▼

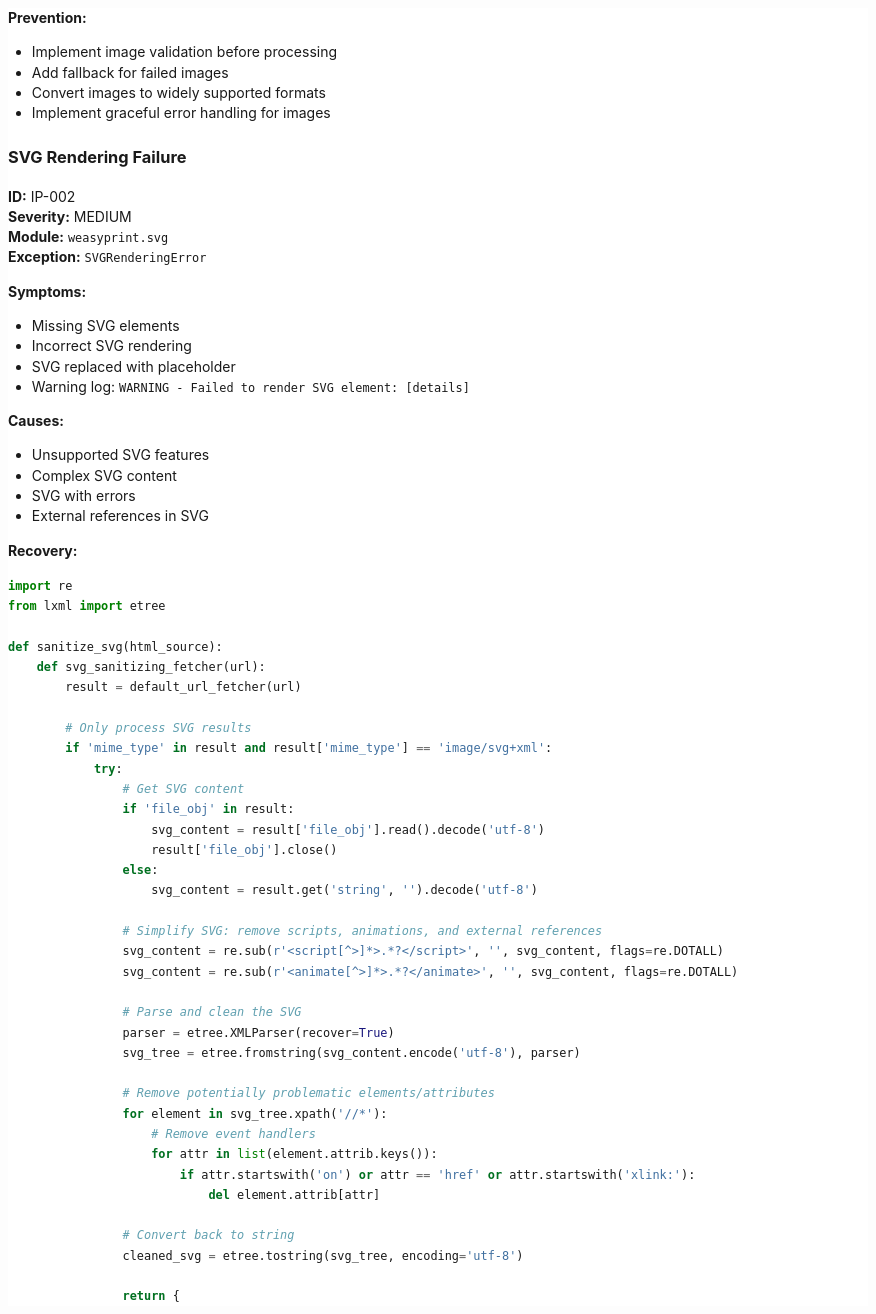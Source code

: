 **Prevention:**
- Implement image validation before processing
- Add fallback for failed images
- Convert images to widely supported formats
- Implement graceful error handling for images

### SVG Rendering Failure

**ID:** IP-002  
**Severity:** MEDIUM  
**Module:** `weasyprint.svg`  
**Exception:** `SVGRenderingError`

**Symptoms:**
- Missing SVG elements
- Incorrect SVG rendering
- SVG replaced with placeholder
- Warning log: `WARNING - Failed to render SVG element: [details]`

**Causes:**
- Unsupported SVG features
- Complex SVG content
- SVG with errors
- External references in SVG

**Recovery:**
```python
import re
from lxml import etree

def sanitize_svg(html_source):
    def svg_sanitizing_fetcher(url):
        result = default_url_fetcher(url)
        
        # Only process SVG results
        if 'mime_type' in result and result['mime_type'] == 'image/svg+xml':
            try:
                # Get SVG content
                if 'file_obj' in result:
                    svg_content = result['file_obj'].read().decode('utf-8')
                    result['file_obj'].close()
                else:
                    svg_content = result.get('string', '').decode('utf-8')
                
                # Simplify SVG: remove scripts, animations, and external references
                svg_content = re.sub(r'<script[^>]*>.*?</script>', '', svg_content, flags=re.DOTALL)
                svg_content = re.sub(r'<animate[^>]*>.*?</animate>', '', svg_content, flags=re.DOTALL)
                
                # Parse and clean the SVG
                parser = etree.XMLParser(recover=True)
                svg_tree = etree.fromstring(svg_content.encode('utf-8'), parser)
                
                # Remove potentially problematic elements/attributes
                for element in svg_tree.xpath('//*'):
                    # Remove event handlers
                    for attr in list(element.attrib.keys()):
                        if attr.startswith('on') or attr == 'href' or attr.startswith('xlink:'):
                            del element.attrib[attr]
                
                # Convert back to string
                cleaned_svg = etree.tostring(svg_tree, encoding='utf-8')
                
                return {
```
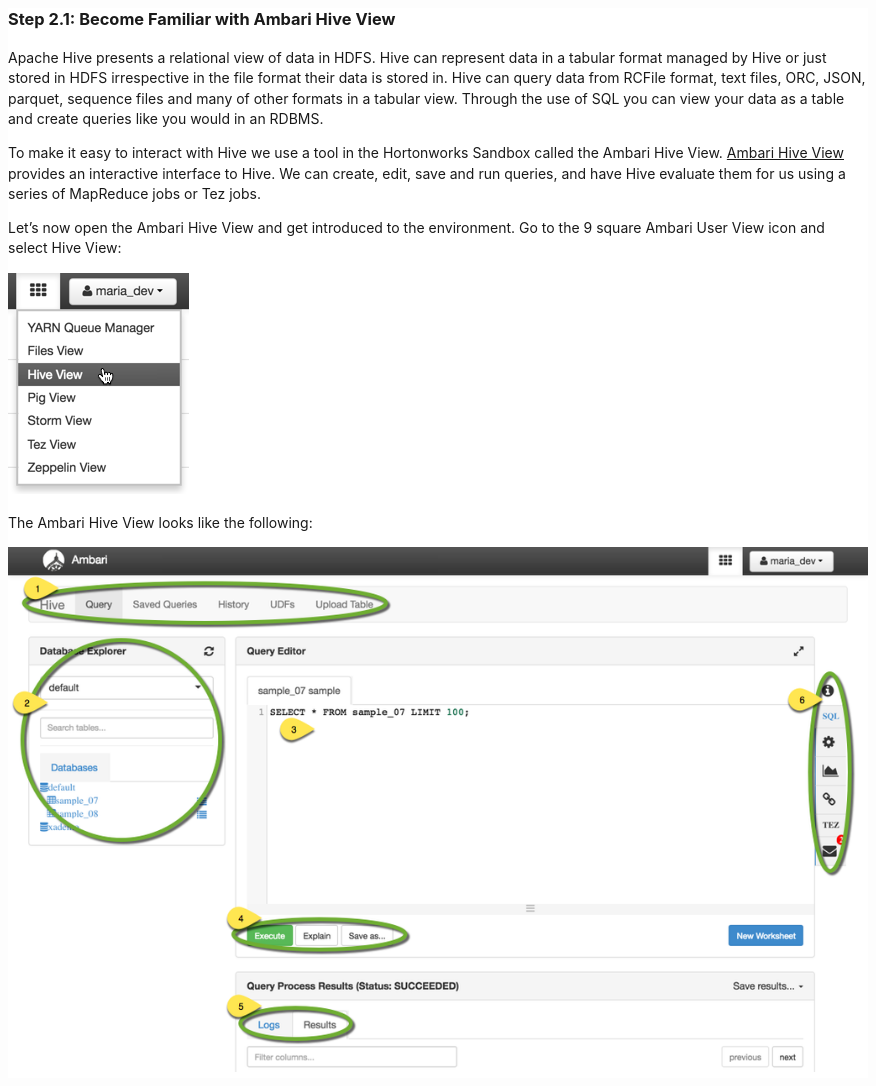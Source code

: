 ### Step 2.1: Become Familiar with Ambari Hive View <a id="use-ambari-hive-user-views"></a>

Apache Hive presents a relational view of data in HDFS. Hive can represent data in a tabular format managed by Hive or just stored in HDFS irrespective in the file  format their data is stored in.  Hive can query data from RCFile format, text files, ORC, JSON, parquet,  sequence files and many of other formats in a tabular view.   Through the use of SQL you can view your data as a table and create queries like you would in an RDBMS.

To make it easy to interact with Hive we use a tool in the Hortonworks Sandbox called the Ambari Hive View.   [Ambari Hive View](http://docs.hortonworks.com/HDPDocuments/Ambari-2.4.0.1/bk_ambari-views/content/section_using_hive_view.html) provides an interactive interface to Hive.   We can create, edit, save and run queries, and have Hive evaluate them for us using a series of MapReduce jobs or Tez jobs.

Let’s now open the Ambari Hive View and get introduced to the environment. Go to the 9 square Ambari User View icon and select Hive View:

![Screen Shot 2015-07-21 at 10.10.18 AM](assets/hive_view_lab2.png)

The Ambari Hive View looks like the following:

![Lab2_2](assets/ambari_hive_user_view_concepts.png)
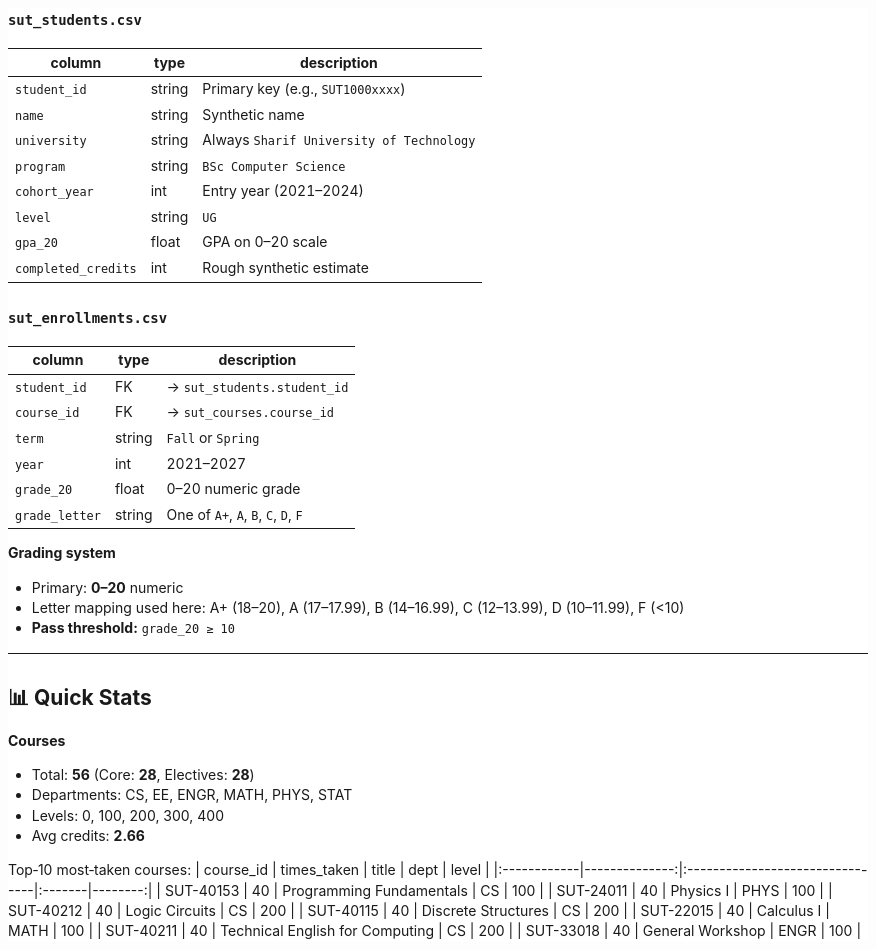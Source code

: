 ### `sut_students.csv`
| column | type | description |
|---|---|---|
| `student_id` | string | Primary key (e.g., `SUT1000xxxx`) |
| `name` | string | Synthetic name |
| `university` | string | Always `Sharif University of Technology` |
| `program` | string | `BSc Computer Science` |
| `cohort_year` | int | Entry year (2021–2024) |
| `level` | string | `UG` |
| `gpa_20` | float | GPA on 0–20 scale |
| `completed_credits` | int | Rough synthetic estimate |

### `sut_enrollments.csv`
| column | type | description |
|---|---|---|
| `student_id` | FK | → `sut_students.student_id` |
| `course_id` | FK | → `sut_courses.course_id` |
| `term` | string | `Fall` or `Spring` |
| `year` | int | 2021–2027 |
| `grade_20` | float | 0–20 numeric grade |
| `grade_letter` | string | One of `A+`, `A`, `B`, `C`, `D`, `F` |

**Grading system**
- Primary: **0–20** numeric  
- Letter mapping used here: A+ (18–20), A (17–17.99), B (14–16.99), C (12–13.99), D (10–11.99), F (<10)  
- **Pass threshold:** `grade_20 ≥ 10`

---

## 📊 Quick Stats

**Courses**
- Total: **56** (Core: **28**, Electives: **28**)  
- Departments: CS, EE, ENGR, MATH, PHYS, STAT  
- Levels: 0, 100, 200, 300, 400  
- Avg credits: **2.66**

Top‑10 most‑taken courses:
| course_id   |   times_taken | title                           | dept   |   level |
|:------------|--------------:|:--------------------------------|:-------|--------:|
| SUT-40153   |            40 | Programming Fundamentals        | CS     |     100 |
| SUT-24011   |            40 | Physics I                       | PHYS   |     100 |
| SUT-40212   |            40 | Logic Circuits                  | CS     |     200 |
| SUT-40115   |            40 | Discrete Structures             | CS     |     200 |
| SUT-22015   |            40 | Calculus I                      | MATH   |     100 |
| SUT-40211   |            40 | Technical English for Computing | CS     |     200 |
| SUT-33018   |            40 | General Workshop                | ENGR   |     100 |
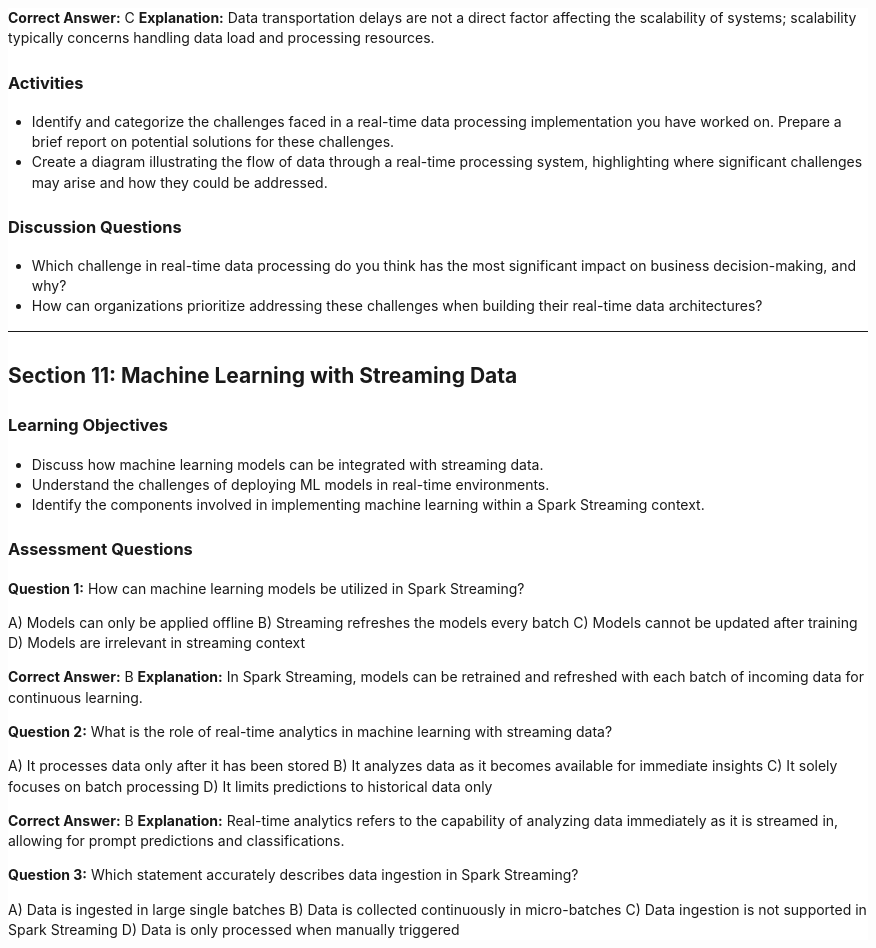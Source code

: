 **Correct Answer:** C
**Explanation:** Data transportation delays are not a direct factor affecting the scalability of systems; scalability typically concerns handling data load and processing resources.

### Activities
- Identify and categorize the challenges faced in a real-time data processing implementation you have worked on. Prepare a brief report on potential solutions for these challenges.
- Create a diagram illustrating the flow of data through a real-time processing system, highlighting where significant challenges may arise and how they could be addressed.

### Discussion Questions
- Which challenge in real-time data processing do you think has the most significant impact on business decision-making, and why?
- How can organizations prioritize addressing these challenges when building their real-time data architectures?

---

## Section 11: Machine Learning with Streaming Data

### Learning Objectives
- Discuss how machine learning models can be integrated with streaming data.
- Understand the challenges of deploying ML models in real-time environments.
- Identify the components involved in implementing machine learning within a Spark Streaming context.

### Assessment Questions

**Question 1:** How can machine learning models be utilized in Spark Streaming?

  A) Models can only be applied offline
  B) Streaming refreshes the models every batch
  C) Models cannot be updated after training
  D) Models are irrelevant in streaming context

**Correct Answer:** B
**Explanation:** In Spark Streaming, models can be retrained and refreshed with each batch of incoming data for continuous learning.

**Question 2:** What is the role of real-time analytics in machine learning with streaming data?

  A) It processes data only after it has been stored
  B) It analyzes data as it becomes available for immediate insights
  C) It solely focuses on batch processing
  D) It limits predictions to historical data only

**Correct Answer:** B
**Explanation:** Real-time analytics refers to the capability of analyzing data immediately as it is streamed in, allowing for prompt predictions and classifications.

**Question 3:** Which statement accurately describes data ingestion in Spark Streaming?

  A) Data is ingested in large single batches
  B) Data is collected continuously in micro-batches
  C) Data ingestion is not supported in Spark Streaming
  D) Data is only processed when manually triggered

▲

_Task goal_:
Pick out every line above that holds the word "year" and copy it.

_Result of the exercise_:
| `cohort_year` | int | Entry year (2021–2024) |
| `year` | int | 2021–2027 |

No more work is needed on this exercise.